Portanto, disse, foram tomadas medidas e acções, resumidas na reforma curricular e institucional, preparação dos recursos humanos, equipamentos e materiais escolares, a recuperação, reabilitação, construção de infra-estruturas, e apetrecho das escolas, pressupostos que a cada momento se vão conseguindo na província do Kwanza-Norte.
O director provincial da Educação, Velinho João de Barros, acrescentou que neste ano lectivo o sector de Educação vai absorver 111 mil alunos e tem nas escolas quatro mil professores. No ano lectivo passado foram matriculados 102.180 estudantes, em toda a província.
Este ano, abriram 50 novas salas e 1.083 estão igualmente disponíveis, apetrechadas com 23.130 carteiras.
Velinho de Barros disse que o número de salas é ainda insuficiente, e para inverter a situação, defende que a província necessita de pelo menos 35 mil carteiras.
Sublinhou que a província durante o ano lectivo passado, tinha disponíveis para o ensino primário e secundário, 503 escolas que funcionaram com 3.730 professores. O programa da merenda escolar já beneficiou 13 mil alunos, tendo como intenção aumentar o número para 15 mil de forma faseada.

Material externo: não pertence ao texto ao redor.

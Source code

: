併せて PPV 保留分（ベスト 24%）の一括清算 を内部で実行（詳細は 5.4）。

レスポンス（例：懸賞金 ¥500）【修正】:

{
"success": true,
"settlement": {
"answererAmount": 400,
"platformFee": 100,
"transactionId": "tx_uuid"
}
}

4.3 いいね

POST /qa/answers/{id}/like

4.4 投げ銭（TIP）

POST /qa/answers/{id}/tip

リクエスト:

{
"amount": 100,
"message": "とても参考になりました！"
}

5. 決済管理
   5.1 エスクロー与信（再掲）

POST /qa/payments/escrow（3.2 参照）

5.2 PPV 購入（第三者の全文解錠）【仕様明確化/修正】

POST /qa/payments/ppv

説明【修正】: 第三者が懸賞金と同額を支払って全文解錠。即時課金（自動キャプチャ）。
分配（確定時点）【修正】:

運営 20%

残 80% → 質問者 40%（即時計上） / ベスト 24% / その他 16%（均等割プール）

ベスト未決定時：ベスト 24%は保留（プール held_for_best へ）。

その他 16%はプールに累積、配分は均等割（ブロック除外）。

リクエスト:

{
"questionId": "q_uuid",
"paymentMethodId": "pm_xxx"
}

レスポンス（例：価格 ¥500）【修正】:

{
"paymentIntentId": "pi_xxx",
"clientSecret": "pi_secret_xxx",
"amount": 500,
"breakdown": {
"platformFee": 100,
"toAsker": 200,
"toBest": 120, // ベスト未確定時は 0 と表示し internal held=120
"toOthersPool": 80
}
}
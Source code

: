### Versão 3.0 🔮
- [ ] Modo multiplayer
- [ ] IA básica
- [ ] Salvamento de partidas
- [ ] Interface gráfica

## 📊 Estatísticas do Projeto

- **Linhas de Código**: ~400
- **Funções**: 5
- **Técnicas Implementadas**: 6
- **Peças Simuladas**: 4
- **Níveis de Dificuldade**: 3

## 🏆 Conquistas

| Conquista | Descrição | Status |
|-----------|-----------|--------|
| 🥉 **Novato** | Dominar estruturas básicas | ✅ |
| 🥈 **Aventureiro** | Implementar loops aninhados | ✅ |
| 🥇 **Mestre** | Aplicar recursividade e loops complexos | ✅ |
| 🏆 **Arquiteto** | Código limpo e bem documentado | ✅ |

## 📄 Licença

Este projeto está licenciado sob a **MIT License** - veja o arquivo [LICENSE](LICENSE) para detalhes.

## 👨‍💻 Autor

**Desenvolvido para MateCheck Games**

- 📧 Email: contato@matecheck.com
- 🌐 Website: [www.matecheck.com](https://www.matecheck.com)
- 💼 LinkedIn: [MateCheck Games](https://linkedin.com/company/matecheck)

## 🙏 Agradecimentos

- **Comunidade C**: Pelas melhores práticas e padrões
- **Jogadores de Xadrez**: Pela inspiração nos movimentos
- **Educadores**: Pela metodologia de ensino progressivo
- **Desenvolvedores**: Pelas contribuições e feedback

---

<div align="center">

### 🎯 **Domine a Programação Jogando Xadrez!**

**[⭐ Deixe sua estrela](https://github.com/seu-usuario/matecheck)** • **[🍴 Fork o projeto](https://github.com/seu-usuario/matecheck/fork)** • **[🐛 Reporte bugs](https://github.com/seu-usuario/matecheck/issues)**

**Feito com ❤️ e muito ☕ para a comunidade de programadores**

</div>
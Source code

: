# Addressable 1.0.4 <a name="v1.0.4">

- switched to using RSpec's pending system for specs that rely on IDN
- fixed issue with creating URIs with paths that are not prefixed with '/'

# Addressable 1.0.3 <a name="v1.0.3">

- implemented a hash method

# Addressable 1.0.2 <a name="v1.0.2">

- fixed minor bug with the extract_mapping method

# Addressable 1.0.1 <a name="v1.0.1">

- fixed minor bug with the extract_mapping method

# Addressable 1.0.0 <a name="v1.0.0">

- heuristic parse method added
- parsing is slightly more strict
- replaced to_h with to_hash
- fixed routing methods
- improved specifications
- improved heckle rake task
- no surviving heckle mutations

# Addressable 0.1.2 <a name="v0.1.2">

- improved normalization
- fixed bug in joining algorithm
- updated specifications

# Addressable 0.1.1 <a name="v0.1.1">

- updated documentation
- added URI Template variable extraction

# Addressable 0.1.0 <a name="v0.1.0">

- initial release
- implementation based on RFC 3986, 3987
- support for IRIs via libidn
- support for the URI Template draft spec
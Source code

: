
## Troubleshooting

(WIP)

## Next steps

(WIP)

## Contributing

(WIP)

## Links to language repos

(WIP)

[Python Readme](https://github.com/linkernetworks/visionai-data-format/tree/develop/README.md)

O Presidente da Associação Provincial dos Professores Angolanos, no Kwanza-Norte, Simões José dos Santos, referiu que “um bom professor deve ter capacidade de ensinar bem e dar segurança cognitiva aos estudantes e ter pontualidade”. Simões José dos Santos referiu que existem problemas no seio da classe, relacionados com professores que não auferirem os seus reais salários.
Referiu ainda que os esforços da Direcção Provincial da Educação ainda não são suficientes para ajudar os professores a saírem desta situação.